Forward Mode AD with multiple tangents for each primal

Mathieu_Simon · January 3, 2025, 9:41am

Hello,

I am currently exploring ways to compute Jacobian-vector products (JVP) in PyTorch. I recently came across the following resources:

However, I am still relatively new to auto-differentiation and find it challenging to fully understand how forward-mode AD operates and integrates with the forward pass.

Questions:

Compared to computing VJP (vector-Jacobian product) with grad in the backward pass, how does forward-mode AD differ in terms of:
- Speed of computation?
- Memory usage?
My main goal is to compute JVPs efficiently for multiple tangents for each primal i.e, each primal is associated with multiple tangents. Is there a way to compute JVPs for multiple tangents in parallel without having to recompute f(primal) for each tangent vector?

Any insights or examples would be greatly appreciated!

Thank you!

soulitzer · January 3, 2025, 4:10pm

Speed of computation should be similar.

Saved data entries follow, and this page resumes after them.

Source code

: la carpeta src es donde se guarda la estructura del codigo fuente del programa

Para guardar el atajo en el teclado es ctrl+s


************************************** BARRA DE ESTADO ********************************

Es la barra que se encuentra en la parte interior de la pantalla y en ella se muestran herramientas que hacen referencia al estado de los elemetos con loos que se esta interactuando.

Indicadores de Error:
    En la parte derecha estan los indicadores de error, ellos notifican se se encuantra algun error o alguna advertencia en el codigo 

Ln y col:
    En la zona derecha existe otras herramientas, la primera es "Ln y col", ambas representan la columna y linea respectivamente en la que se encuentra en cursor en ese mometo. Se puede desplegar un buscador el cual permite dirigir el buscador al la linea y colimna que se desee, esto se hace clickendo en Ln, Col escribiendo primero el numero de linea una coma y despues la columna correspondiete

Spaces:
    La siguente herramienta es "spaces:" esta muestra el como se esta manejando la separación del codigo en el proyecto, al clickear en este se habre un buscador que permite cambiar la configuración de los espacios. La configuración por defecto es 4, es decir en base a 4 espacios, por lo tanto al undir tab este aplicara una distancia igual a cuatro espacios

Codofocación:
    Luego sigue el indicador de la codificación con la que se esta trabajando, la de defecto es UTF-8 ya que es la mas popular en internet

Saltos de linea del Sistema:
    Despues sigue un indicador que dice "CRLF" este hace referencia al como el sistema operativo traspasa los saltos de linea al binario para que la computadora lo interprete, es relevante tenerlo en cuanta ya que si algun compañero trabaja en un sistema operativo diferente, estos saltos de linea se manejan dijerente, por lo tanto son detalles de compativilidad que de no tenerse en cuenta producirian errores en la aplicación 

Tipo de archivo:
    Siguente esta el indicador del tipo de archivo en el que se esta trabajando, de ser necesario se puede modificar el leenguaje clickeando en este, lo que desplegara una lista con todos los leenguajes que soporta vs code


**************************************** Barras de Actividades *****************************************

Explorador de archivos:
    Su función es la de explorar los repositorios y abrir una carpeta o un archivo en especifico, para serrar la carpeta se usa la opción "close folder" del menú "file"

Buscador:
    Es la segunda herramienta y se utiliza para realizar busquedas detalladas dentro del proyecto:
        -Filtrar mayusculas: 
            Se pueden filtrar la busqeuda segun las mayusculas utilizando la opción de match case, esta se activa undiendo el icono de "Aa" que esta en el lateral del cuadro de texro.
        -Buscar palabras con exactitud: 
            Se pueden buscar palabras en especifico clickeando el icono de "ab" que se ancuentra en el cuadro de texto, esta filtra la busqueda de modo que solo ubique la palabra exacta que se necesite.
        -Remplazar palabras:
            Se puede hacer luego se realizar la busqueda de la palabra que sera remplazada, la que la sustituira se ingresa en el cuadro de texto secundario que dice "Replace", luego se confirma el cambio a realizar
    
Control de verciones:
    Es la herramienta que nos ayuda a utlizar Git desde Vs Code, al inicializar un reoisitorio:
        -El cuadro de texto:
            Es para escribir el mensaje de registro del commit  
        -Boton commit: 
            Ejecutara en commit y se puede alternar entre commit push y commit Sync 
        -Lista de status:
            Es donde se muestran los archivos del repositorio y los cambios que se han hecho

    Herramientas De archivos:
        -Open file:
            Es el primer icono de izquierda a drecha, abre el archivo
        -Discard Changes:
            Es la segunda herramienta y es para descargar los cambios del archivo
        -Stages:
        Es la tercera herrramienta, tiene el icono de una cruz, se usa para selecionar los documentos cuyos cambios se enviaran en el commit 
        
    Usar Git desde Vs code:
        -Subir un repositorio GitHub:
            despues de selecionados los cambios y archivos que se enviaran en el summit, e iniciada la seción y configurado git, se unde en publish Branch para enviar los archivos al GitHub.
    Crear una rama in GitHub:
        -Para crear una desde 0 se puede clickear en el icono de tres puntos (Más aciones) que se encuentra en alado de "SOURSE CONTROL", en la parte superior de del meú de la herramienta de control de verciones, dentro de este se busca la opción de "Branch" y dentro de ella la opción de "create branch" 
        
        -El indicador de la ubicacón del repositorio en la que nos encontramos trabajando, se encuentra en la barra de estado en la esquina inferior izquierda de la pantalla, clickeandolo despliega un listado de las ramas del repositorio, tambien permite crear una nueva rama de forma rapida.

Memory usage for forward AD is lower since you no longer need to save a bunch of activations for backward.
You likely want to do vectorized jvps. This is possible to do using torch.func by combining torch.func.vmap — PyTorch 2.5 documentation with torch.func.jvp — PyTorch 2.5 documentation.

torchjunkie · March 7, 2025, 8:01pm

So if I have a function f(x,y) of 2 variables, if I want the partials f_x and f_y I will effectively need to make 2 calls with tangents (1,0) and (0,1)? Is it possible to create higher dimensional duals so that x-> (x, epsilon1,epsilon2) and same for y such that if I set z=f(x,y) the partials are found in z[1] and z[2]? one could get all sensitivities in 1 shot?

soulitzer · March 7, 2025, 9:39pm

Yes, you can create a Batched dual with one-hot values and use functorch’s vmap + jvp to compute that in one forward pass.